Tratamientos de reparación o mantenimiento: tu objetivo es la clave
- 13 oct 2017
- 2 Min. de lectura

Frecuentemente, conversando con clientes, me encuentro con la siguiente queja de alguna consumidora: "me gasté un montón de dinero en cremas carísimas y no me funcionaron." Después de revisar los productos que compró, en ocasiones descubro que son productos buenos y efectivos, así que le consulto: cuál era su objetivo con este tratamiento?? Que quería obtener para su piel o rostro? Al escuchar la respuesta, es cuando se hace evidente el problema: el objetivo y la indicación de los productos no coinciden. Por ejemplo: el objetivo de la consumidora era reducir líneas de expresión en el contorno de los ojos, pero compró una crema contorno de ojos que es sólo humectante y antioxidante.
Cuál es la causa de esta incongruencia? Son varias situaciones: mala selección por parte de la consumidora, mala asesoría por parte de quién recomendó, compra por impulso sin investigación previa, son las más frecuentes.
En lo que respecta a mala selección por la consumidora o compras por impulso, un factor común es "la amiga a la que le fue súper bien". Está muy bien escuchar la opinión de otras consumidoras e investigar sobre la marca, sin embargo, no podemos dejar de lado que nuestras pieles son diferentes, con condiciones iniciales propias y únicas y que en ocasiones nuestro objetivo no es el mismo.
La más penosa es la mala recomendación del producto, ya que la consumidora termina con la sensación que fue estafada. Yo prefiero pensar que quién recomendó no estaba bien capacitado o que pasó por alto algo tan importante como el objetivo de la consumidora.
Qué podemos hacer para evitar esta molesta situación?
El primer paso y el más importante es definir cuál será el objetivo. Qué quiero mejorar de mi rostro o piel? Al tener clara la respuesta, todo el poder pasa a manos de la consumidora.

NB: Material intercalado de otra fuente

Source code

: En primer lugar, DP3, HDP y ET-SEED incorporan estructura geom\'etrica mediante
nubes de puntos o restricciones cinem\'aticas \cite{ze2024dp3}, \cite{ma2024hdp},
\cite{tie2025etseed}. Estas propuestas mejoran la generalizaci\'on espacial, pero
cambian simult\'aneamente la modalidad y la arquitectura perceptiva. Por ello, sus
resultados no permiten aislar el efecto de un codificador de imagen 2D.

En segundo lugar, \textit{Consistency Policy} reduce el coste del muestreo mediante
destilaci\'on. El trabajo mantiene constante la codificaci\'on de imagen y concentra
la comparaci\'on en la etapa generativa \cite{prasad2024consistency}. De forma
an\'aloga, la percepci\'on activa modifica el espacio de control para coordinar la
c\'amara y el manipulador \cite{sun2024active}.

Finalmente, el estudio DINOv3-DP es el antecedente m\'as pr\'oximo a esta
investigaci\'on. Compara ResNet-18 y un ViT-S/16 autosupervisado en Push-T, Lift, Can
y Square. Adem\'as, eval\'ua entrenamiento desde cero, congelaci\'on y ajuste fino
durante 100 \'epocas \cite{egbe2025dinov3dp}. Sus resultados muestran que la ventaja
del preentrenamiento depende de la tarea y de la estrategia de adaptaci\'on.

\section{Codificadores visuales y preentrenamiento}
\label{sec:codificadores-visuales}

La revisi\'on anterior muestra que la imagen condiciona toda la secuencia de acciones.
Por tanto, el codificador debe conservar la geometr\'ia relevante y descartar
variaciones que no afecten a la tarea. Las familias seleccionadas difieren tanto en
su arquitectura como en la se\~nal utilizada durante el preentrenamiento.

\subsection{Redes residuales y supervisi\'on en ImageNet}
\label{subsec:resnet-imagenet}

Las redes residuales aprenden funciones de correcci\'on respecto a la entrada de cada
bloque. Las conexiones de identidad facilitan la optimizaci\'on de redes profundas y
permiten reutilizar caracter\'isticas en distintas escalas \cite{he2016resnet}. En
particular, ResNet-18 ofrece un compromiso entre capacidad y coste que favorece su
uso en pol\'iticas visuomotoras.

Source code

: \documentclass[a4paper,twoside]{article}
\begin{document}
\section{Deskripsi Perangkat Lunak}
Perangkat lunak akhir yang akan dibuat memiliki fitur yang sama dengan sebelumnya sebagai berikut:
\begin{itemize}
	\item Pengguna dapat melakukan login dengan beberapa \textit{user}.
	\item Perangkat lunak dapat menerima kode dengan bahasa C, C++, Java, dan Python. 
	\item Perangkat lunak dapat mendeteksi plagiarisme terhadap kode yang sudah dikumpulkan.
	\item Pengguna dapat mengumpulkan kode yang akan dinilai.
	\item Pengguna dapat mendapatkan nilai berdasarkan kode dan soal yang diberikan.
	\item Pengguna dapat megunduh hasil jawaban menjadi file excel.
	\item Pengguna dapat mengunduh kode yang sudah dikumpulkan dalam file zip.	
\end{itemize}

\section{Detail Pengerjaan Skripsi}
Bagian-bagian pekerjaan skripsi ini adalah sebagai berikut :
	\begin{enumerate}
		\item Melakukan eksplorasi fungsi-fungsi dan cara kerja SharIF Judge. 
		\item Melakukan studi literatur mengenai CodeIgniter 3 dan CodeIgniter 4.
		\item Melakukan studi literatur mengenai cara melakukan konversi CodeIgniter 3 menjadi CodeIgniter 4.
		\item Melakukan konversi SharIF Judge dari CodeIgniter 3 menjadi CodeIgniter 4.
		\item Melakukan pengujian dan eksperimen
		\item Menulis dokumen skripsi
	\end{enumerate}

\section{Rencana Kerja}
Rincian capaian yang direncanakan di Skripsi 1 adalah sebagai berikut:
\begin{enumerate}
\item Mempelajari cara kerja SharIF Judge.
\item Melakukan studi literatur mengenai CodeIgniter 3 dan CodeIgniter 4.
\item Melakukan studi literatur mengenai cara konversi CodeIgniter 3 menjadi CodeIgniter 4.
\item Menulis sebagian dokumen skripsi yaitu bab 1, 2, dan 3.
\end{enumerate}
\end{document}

Ahora la tarea de investigar y consultar es clave y, dependiendo de su objetivo, sabrá si requiere un tratamiento de mantenimiento o reparación.
Si se encuentra satisfecha con el estado actual de su piel, lo más probable es que productos de mantenimiento sean los apropiados. Estos mantendrán la hidratación de su piel, aportarán a antioxidantes para prevenir las señales del envejecimiento y fortalecerán la estructura de barrera de la piel, entre otras cosas.
En caso de querer mejorar alguna situación particular de su rostro, por mencionar algunas: arrugas menores o líneas de expresión, patas de gallo, flacidez, pérdida de volumen, acné, celulitis, entre otras, lo ideal serían productos de reparación. Estos tienen un mecanismo activo que favorece algún criterio de reparación: estimulan la producción de colágeno, elastina, ceramidas, ácido hialurónico u otros componentes clave de la piel, aportan células madre que facilitarán los procesos normales de la piel, tienen ingredientes con mecanismos específicos, como reducir las micro contracciones que perpetúan las líneas de expresión o reducir los depósitos de grasa que causan la celulitis.
Ahora tiene suficiente información para tomar su decisión y elegir el mejor dermato cosmético para su caso particular.
Recuerde:
1. Definir su objetivo
2. Consultar al experto sobre productos de reparación o mantenimiento
3. Elegir de acuerdo a su estado actual de la piel y su objetivo
4. Usar disciplinadamente los productos, hasta alcanzar su meta
5. Cuando alcance su objetivo, plantéese uno nuevo
Su mejor rostro está más cerca de lo que cree.